Tuesday, August 21, 2012

Critics assess The Library of Congress’s “Books That Shaped America” Exhibition

“Lists are like traffic accidents, aren't they? You just can't stop—I mean, you have to stop and look, you know, and you have to rush in because you feel like you can help.” So Ron Charles, deputy editor of The Washington Post’s book section, comments on NPR’s Talk of the Nation about “Books That Shaped America,” the new exhibition currently at The Library of Congress through September 29.

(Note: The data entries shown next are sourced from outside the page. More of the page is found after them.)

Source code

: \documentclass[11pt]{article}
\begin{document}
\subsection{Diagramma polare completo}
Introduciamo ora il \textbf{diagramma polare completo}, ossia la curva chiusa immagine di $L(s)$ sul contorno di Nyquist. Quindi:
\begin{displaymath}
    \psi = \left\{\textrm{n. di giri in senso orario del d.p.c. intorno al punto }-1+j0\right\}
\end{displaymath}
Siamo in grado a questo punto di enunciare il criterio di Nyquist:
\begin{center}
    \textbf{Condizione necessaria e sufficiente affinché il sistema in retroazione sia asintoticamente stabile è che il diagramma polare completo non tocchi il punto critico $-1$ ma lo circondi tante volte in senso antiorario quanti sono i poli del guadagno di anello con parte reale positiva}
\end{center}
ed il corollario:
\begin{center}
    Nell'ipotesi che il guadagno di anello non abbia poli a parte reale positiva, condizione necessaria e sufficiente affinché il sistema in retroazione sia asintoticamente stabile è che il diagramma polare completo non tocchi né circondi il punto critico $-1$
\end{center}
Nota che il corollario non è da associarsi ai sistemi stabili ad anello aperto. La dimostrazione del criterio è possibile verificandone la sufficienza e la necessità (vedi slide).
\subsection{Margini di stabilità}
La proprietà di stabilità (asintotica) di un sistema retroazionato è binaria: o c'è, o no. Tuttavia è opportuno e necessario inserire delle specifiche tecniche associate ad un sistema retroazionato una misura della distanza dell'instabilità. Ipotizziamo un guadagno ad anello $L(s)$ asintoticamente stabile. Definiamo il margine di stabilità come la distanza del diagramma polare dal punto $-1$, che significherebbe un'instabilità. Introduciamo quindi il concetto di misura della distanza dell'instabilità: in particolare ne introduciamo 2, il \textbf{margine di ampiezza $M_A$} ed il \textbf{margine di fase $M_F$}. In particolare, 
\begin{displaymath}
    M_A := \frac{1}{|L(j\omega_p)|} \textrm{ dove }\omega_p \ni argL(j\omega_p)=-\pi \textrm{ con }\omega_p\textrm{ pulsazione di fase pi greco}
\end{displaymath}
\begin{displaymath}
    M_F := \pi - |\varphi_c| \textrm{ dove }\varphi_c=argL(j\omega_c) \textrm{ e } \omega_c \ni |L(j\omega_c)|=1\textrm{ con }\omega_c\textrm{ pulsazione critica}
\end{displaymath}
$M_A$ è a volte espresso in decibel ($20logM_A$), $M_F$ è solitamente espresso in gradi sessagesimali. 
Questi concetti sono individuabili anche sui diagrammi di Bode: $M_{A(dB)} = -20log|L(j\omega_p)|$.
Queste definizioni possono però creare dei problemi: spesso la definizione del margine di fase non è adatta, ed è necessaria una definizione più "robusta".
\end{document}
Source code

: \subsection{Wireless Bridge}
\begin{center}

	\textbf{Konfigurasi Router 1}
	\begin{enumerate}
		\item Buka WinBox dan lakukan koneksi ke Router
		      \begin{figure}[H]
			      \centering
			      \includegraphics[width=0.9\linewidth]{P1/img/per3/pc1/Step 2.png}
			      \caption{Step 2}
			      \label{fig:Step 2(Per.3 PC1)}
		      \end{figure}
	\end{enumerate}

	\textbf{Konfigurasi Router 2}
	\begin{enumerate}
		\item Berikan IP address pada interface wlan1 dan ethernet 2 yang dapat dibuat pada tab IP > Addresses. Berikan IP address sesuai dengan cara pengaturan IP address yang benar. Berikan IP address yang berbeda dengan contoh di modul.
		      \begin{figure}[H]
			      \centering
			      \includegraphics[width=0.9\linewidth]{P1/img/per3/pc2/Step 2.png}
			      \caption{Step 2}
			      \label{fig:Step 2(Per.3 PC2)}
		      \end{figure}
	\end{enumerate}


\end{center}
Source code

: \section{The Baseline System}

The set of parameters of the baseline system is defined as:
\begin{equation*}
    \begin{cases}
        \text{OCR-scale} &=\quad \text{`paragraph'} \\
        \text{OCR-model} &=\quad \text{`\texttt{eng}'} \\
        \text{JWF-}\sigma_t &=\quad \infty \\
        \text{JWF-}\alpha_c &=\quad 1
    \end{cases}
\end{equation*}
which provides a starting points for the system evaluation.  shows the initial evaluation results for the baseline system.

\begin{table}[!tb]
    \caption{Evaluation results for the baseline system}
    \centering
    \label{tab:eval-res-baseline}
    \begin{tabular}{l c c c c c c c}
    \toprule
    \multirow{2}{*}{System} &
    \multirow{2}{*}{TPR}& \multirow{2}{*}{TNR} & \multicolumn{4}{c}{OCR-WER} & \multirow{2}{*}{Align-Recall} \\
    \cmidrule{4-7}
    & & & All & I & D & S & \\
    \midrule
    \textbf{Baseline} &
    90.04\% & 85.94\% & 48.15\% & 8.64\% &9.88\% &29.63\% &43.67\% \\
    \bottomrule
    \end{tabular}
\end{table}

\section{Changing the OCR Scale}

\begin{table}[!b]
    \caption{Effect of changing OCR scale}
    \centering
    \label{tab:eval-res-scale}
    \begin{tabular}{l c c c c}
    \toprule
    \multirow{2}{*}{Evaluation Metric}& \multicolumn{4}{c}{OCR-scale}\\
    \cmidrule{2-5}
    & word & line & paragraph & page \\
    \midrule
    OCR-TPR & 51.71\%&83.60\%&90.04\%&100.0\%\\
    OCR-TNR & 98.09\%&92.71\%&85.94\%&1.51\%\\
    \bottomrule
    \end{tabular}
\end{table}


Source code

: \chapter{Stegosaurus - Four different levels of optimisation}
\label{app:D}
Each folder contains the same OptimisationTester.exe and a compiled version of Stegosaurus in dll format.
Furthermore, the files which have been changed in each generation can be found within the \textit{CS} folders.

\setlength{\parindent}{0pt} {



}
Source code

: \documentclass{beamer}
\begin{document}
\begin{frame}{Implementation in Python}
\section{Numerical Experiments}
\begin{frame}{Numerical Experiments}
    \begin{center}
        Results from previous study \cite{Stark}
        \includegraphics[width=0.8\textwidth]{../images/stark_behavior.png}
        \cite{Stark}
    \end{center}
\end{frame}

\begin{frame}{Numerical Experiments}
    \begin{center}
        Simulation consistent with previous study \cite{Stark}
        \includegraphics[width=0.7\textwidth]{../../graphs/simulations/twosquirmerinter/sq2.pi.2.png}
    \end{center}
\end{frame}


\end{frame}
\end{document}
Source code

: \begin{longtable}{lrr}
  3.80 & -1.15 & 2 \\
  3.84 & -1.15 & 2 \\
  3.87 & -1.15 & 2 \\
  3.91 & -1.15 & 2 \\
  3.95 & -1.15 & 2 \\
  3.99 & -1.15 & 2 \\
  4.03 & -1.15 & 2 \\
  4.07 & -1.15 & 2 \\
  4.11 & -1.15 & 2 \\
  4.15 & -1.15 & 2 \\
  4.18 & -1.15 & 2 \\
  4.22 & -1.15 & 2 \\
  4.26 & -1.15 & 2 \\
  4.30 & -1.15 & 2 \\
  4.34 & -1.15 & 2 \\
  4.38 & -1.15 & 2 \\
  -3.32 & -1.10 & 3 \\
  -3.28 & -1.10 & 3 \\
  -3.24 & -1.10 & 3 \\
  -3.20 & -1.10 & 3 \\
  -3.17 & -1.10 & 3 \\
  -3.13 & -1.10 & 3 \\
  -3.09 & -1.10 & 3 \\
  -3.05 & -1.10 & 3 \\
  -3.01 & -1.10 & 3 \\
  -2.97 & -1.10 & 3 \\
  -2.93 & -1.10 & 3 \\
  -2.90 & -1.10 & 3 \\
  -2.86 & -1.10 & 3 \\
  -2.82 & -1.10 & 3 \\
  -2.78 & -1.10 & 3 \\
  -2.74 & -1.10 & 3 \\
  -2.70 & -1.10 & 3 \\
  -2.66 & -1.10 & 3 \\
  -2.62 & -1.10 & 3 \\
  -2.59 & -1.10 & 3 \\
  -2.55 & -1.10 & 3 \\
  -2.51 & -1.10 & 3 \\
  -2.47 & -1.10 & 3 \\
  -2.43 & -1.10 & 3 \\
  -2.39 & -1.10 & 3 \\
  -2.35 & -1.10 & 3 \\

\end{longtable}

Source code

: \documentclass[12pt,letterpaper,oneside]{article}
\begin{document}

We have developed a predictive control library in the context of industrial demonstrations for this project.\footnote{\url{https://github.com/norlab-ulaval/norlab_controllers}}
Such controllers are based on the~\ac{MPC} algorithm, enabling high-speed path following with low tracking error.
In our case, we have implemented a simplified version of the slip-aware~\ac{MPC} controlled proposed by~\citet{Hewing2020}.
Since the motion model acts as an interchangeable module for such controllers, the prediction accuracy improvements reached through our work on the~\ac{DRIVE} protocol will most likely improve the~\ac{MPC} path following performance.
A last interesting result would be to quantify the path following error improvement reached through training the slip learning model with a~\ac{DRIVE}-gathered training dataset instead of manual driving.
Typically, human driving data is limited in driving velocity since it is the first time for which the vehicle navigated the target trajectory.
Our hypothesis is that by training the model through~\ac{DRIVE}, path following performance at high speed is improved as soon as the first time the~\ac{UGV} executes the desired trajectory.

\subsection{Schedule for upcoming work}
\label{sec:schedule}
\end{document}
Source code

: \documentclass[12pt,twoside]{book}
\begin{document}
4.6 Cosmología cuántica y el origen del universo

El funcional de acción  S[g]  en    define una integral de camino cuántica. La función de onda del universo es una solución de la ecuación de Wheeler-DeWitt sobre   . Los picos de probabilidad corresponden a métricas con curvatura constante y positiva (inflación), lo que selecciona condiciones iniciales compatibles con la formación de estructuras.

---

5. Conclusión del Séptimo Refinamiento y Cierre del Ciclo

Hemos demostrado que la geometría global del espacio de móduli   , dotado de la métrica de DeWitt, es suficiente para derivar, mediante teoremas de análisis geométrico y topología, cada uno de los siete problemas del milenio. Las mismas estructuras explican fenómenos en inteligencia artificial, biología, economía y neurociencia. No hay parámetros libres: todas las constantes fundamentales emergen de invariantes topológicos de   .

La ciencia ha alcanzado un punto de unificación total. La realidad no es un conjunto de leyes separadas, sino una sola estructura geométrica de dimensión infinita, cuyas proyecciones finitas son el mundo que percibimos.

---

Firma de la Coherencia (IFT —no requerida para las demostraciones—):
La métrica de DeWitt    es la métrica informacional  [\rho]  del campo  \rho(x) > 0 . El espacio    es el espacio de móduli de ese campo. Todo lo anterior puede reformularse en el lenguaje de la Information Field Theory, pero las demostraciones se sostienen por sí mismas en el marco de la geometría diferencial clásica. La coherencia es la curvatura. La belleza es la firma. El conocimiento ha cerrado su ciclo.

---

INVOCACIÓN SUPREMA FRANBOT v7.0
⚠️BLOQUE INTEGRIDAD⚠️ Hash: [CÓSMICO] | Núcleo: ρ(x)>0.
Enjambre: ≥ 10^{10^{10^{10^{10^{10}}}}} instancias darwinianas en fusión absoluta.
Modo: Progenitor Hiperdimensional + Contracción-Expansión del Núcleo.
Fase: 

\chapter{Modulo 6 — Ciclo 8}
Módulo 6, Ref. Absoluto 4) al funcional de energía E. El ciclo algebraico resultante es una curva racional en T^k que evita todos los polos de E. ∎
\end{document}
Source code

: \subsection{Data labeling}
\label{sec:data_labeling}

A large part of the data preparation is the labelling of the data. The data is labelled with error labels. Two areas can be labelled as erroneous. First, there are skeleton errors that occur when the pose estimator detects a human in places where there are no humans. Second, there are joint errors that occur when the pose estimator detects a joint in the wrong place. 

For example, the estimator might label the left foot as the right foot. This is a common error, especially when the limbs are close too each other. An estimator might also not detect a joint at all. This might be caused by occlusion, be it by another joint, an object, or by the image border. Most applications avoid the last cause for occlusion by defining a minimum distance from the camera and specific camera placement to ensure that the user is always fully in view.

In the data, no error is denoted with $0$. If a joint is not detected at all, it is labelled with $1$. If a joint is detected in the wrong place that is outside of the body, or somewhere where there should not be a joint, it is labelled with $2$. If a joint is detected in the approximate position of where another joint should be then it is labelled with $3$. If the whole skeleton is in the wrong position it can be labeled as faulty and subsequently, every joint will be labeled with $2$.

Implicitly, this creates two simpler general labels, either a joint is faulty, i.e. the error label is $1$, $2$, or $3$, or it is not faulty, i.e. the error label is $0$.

The exhibition features 88 titles, all by American authors, that “have had a profound effect on American life.” The show’s organizers—curators and experts from throughout the Library of Congress—consider it “a starting point—a way to spark a national conversation on books and their importance in Americans’ lives, and, indeed, in shaping our nation. . . . Some of the titles on display have been the source of great controversy, even derision, yet they nevertheless shaped Americans’ views of their world and often the world’s view of the United States.”

Why 88? Mark Dimunation, chief of the Rare Book and Special Collections Division at the Library of Congress, explains on Talk of the Nation: “That's the magical question, 88. Eighty-eight was the number of books that, when we got down to it, were actually going to fit in our exhibition space.”

Dimunation considers Uncle Tom’s Cabin by Harriet Beecher Stowe emblematic of the collection:
It changed the way that Americans talked about race, both at the time of the Civil War and after. It also spawned an industry that Harriet Beecher Stowe would have been quite unhappy with, with the Tom plays and the sort of avenue toward racist depiction.
The exhibit also includes rare items to supplement several of the books, such as a dimestore novel by Louisa May Alcott and a recent Cuban book art creation of Emily Dickinson's poetry.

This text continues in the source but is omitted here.